No Binding Agreement on Climate Change ’til 2020?

Rajenda Pichauri, current head of the IPCC

It’s been a very mild fall, so far. Up until last week, we’ve had temperatures in the 60s here in Vermont.  Very pleasant, but not entirely becalming.  So, now that we’ve finally had some snow, and – alhamdulillah – a break from work, I can take the kids out and enjoy some of what makes the New England winters bearable.

With this in mind, I’ve been thinking about a conversation I had with one of my students: as of this Sunday, the rich nations have essentially given up on trying to negotiate a binding agreement for the post-Kyoto period.  As a result, next week’s round of climate talks in Durban, South Africa is unlikely to end with new commitments to address climate change after the Protocol expires in 2012.  At present, the optimistic scenario is that an agreement might be signed and enter into force at the earliest, 2020.

The Usual Suspects

The usual suspects are to blame for this impasse.  Developed nations are essentially making the argument enshrined in the US’ own Byrd-Hagel Resolution – that any future agreement must include binding targets for less developed countries (LDCs).  LDCs counter with the observations that 1) given the long lifetime of GHGs (over 100 years for CO2), and 2) the wealth disparity between the rich and the poor made possible by rampant industrialization, the richer nations are primarily responsible for the current predicament.  Indeed, one study by the Oxford Institute for Energy Studies carried out for the scientific advisory body for the UNFCCC assessed that the industrialized world, with 15% of the world’s population, is responsible for 64 – 70% of current global warming (PDF).  Consequently, any action taken by LDCs should be voluntary, not mandatory, and should be accompanied with far more financial and technical assistance such that the costs of environmental regulation do not harm nascent economies.

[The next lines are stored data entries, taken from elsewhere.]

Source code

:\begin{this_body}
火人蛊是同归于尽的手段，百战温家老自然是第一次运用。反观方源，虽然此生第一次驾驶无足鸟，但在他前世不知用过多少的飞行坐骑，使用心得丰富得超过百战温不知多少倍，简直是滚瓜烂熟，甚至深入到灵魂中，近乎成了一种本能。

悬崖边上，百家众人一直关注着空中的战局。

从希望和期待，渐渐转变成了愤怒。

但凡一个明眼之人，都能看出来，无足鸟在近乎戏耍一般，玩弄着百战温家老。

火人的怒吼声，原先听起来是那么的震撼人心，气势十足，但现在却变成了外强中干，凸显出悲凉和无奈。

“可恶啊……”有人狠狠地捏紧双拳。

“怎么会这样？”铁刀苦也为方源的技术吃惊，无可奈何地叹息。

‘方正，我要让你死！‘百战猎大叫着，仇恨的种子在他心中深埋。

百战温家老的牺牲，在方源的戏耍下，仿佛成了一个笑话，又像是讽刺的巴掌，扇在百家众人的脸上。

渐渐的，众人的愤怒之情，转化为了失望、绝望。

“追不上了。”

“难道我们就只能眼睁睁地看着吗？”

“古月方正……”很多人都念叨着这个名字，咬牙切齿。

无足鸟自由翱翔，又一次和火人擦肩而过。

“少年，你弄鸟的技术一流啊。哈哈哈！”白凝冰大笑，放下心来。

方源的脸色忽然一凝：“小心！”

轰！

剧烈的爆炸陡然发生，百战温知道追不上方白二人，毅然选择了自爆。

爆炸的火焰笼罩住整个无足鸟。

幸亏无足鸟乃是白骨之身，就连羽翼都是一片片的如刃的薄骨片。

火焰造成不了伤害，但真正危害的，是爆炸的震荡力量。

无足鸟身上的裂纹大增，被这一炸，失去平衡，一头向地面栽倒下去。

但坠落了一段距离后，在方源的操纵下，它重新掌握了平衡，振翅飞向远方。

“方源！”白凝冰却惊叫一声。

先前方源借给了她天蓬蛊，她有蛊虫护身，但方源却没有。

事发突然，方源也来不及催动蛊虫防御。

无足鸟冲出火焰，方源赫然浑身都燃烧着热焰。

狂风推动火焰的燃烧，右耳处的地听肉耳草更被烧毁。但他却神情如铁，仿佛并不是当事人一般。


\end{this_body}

Concerned observers note that without a binding agreement, it is unlikely that nations will be willing to cut emissions after 2012.  Problematically, we currently have an accumulation of 389ppm of CO2 in the atmosphere.  Further, according to the IPCC and the National Climatic Data Center of NOAA, we are adding more CO2 at the rate of 1.9ppm per year – by 2020, we will have, at that rate, 406ppm of CO2, or just over the 400ppm recommended to keep an increase of global mean temperatures below 2 degrees above the current norm.


So what’s the upshot?  Those in favor of institutions note that they are potentially extremely helpful in regulating international problems.  In short, they institutionalize monitoring, provide transparency, encourage iterated discussions among parties, and provide consistent benchmarks against which progress can be measured.  On the other hand, skeptics counter that this begs the question: why should we assume that the requirements encoded in institutions are meaningful?  Indeed, some say that the tendency in international regimes is that states are likely to commit only to institutions and obligations that satisfy the least ambitious among them.  Problematically, the rules encoded in such unambitious institutions are probably going to be ineffective solutions at best.  As a result, the best bet is that sufficient global attention around the issue has been generated that domestic populations will independently drive improved behavior.  A long shot, but perhaps more likely than hoping for a serious international agreement.